Posts Tagged ‘web applications’

Testing Email in Django The Easy Way

Wednesday, January 20th, 2010

Today a coworker showed me a very easy way to test django code that sends emails.  It’s straight from the documentation:

Another approach is to use a “dumb” SMTP server that receives the e-mails locally and displays them to the terminal, but does not actually send anything. Python has a built-in way to accomplish this with a single command:

python -m smtpd -n -c DebuggingServer localhost:1025

This command will start a simple SMTP server listening on port 1025 of localhost. This server simply prints to standard output all e-mail headers and the e-mail body. You then only need to set the EMAIL_HOST and EMAIL_PORT accordingly, and you are set.

Character Sets are Important™

Tuesday, March 3rd, 2009

(Note: since this article is about a character that shouldn’t have been able to appear on my screen, I’ve used that character several times to demonstrate.  If you can’t see it, it’s the trademark character, an elevated TM.)

A few days ago I implemented an “email this product to your friend” feature for my new employer Reusable Bags.

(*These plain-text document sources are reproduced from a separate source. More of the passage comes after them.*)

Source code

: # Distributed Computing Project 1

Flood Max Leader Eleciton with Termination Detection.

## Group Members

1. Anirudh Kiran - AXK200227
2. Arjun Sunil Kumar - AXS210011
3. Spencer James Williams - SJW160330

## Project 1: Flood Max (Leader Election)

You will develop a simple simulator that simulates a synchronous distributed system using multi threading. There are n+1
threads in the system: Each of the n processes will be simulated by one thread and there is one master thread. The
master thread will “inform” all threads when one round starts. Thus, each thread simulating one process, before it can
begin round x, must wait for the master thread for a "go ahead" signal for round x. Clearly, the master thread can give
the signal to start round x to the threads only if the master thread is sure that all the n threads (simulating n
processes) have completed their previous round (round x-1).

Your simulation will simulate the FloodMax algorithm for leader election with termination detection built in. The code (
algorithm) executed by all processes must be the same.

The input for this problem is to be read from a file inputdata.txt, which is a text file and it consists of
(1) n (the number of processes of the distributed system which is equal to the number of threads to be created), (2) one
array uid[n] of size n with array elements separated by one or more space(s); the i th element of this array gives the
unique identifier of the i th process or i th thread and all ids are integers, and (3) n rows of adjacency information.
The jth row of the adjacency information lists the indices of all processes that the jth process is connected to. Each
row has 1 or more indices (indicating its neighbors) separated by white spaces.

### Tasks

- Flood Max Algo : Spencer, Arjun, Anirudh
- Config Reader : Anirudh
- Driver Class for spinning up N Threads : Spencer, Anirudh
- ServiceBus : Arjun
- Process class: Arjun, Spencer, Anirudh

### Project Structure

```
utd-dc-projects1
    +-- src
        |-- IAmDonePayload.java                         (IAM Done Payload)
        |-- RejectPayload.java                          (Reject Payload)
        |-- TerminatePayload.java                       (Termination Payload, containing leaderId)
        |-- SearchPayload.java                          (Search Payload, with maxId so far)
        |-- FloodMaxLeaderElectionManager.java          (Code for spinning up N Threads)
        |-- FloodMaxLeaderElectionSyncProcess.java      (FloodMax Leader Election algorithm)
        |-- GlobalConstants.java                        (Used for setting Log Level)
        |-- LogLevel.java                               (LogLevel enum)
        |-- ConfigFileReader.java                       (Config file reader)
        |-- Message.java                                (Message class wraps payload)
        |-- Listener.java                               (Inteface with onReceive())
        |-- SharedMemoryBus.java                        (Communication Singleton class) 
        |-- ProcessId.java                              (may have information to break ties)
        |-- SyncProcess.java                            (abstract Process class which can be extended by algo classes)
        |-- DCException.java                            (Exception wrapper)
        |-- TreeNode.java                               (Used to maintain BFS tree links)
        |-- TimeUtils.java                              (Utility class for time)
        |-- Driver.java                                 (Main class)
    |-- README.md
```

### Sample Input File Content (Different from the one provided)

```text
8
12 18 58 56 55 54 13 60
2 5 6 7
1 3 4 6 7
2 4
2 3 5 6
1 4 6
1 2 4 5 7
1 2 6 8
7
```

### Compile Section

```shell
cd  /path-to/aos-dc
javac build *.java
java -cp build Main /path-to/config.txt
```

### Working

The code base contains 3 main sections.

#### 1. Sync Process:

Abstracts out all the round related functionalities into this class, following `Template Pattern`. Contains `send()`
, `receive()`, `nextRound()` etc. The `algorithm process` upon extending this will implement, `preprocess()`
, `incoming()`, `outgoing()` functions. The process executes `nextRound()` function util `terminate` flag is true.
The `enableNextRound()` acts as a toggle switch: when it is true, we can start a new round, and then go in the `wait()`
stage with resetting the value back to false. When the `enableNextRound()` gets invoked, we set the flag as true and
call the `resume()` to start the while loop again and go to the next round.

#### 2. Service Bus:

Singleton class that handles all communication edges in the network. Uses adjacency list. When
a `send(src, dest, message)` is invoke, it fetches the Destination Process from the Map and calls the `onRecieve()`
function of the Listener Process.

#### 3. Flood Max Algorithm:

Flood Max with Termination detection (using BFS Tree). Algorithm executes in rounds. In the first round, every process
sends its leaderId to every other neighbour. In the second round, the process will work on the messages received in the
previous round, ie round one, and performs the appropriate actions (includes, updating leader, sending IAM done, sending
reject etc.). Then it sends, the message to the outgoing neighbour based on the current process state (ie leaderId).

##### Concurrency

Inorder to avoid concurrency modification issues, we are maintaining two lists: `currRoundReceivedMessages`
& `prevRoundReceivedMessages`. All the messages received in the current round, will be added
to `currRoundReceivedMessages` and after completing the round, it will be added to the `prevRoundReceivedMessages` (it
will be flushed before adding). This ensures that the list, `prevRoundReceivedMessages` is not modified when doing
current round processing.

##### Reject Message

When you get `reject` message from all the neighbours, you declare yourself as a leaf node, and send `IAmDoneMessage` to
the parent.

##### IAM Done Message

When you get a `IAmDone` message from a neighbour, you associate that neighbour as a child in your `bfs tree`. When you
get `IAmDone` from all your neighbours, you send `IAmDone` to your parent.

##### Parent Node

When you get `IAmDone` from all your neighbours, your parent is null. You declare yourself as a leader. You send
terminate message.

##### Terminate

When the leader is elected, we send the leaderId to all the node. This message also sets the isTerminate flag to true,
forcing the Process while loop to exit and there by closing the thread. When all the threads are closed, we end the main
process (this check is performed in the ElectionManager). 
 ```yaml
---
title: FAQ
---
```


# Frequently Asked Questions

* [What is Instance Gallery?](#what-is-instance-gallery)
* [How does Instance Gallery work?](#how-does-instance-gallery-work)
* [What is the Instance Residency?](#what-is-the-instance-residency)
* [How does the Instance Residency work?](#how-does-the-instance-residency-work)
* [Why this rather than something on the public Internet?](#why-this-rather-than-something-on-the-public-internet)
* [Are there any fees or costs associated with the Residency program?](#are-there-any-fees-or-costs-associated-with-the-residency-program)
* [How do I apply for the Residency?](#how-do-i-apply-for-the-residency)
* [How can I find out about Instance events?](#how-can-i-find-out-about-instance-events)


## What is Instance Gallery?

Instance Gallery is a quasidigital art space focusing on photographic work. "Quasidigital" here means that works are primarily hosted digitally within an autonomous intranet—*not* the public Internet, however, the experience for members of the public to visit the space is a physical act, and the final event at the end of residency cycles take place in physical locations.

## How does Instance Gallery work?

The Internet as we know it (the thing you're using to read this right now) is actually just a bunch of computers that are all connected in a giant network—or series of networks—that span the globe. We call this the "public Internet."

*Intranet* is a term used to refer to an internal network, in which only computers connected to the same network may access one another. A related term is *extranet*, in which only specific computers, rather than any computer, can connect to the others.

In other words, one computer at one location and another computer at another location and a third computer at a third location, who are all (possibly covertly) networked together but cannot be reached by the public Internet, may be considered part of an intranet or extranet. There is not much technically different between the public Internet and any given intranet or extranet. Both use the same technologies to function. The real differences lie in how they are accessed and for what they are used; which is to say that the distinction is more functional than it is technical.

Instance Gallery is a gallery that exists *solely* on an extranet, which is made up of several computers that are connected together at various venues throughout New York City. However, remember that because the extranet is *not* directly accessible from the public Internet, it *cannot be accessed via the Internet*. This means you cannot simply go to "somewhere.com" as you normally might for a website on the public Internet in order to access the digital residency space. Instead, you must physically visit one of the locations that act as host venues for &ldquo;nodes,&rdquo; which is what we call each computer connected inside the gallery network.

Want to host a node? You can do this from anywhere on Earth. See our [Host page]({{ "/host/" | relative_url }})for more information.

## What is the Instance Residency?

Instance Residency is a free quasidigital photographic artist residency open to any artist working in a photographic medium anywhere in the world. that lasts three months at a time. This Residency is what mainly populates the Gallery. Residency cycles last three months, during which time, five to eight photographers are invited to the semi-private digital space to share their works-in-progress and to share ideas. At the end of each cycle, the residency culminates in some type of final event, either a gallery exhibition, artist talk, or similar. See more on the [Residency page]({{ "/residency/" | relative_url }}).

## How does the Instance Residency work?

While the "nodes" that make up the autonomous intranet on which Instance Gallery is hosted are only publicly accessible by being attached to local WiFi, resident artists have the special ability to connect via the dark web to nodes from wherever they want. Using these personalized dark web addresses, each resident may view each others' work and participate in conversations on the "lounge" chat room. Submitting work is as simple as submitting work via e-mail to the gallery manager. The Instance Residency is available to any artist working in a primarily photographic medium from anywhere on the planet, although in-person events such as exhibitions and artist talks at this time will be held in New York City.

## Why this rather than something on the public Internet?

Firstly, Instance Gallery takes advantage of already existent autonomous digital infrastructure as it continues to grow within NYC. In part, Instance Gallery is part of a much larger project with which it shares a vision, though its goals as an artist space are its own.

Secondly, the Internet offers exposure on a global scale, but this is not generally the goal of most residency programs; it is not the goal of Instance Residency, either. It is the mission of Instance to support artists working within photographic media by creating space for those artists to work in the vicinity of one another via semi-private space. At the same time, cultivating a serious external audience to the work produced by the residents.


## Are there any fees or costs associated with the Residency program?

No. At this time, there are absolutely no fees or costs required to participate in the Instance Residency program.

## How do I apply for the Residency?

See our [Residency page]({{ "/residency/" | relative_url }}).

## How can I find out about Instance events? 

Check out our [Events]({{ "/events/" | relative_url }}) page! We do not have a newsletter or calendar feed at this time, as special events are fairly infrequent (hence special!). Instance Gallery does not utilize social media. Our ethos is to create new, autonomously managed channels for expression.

It all went smoothly until I tested it with products like “ACME Bags™ Workhorse Style 1500″. The ™ in that name caused me endless problems, all related to one of the least known aspects of computing (at least for English speakers), character encoding.

I’ve read Joel Spolsky’s article on character encoding, so I know just enough to identify that my problem has to do with that, but not enough to know how to fix it. I find out that on our website, where the ™ displays fine, the charset is “ISO-8854-1″ a.k.a. Latin1. This is used without problems all over the place. The curiosity here is that ™ is not in that charset. Somehow Firefox translated a sequence of bits from the web page into a character that shouldn’t even exist. I couldn’t wrap my head around that, so I kind of assumed that it was expressing it some other way I didn’t know about and kept going. In the emails I was sending, the character was displaying as a sequence of 3 unusual characters, meaning it was being interpreted wrong. The charset in the email was Latin1 so that was what I would expect from the browser. Since it was 3 chars, that reinforced my idea that it was being encoded in some other unusual way (with multiple bytes) and I kept looking.

I tried everything I could figure to try and make some headway on this bug. I used every English charset I could find everywhere to see if I was inputting the character in one set and interpreting it with another, but nothing worked. I would recount everything I tried, but there was so much I don’t remember it all. I spent probably half a day just switching charsets and retrying things.

Eventually we gave up on representing the character properly and just wanted to strip it out, so I threw in a “str_replace(”™”, “”, $string)”. This didn’t work either! I could replace anything else in the string, but not that blasted ™! This problem was preposterous. There’s no way PHP isn’t recognizing this character. I wrote a testing script to verify the problem in absence of the rest of the page, and there it was recognized and replaced just fine. So what was the difference between the two scripts?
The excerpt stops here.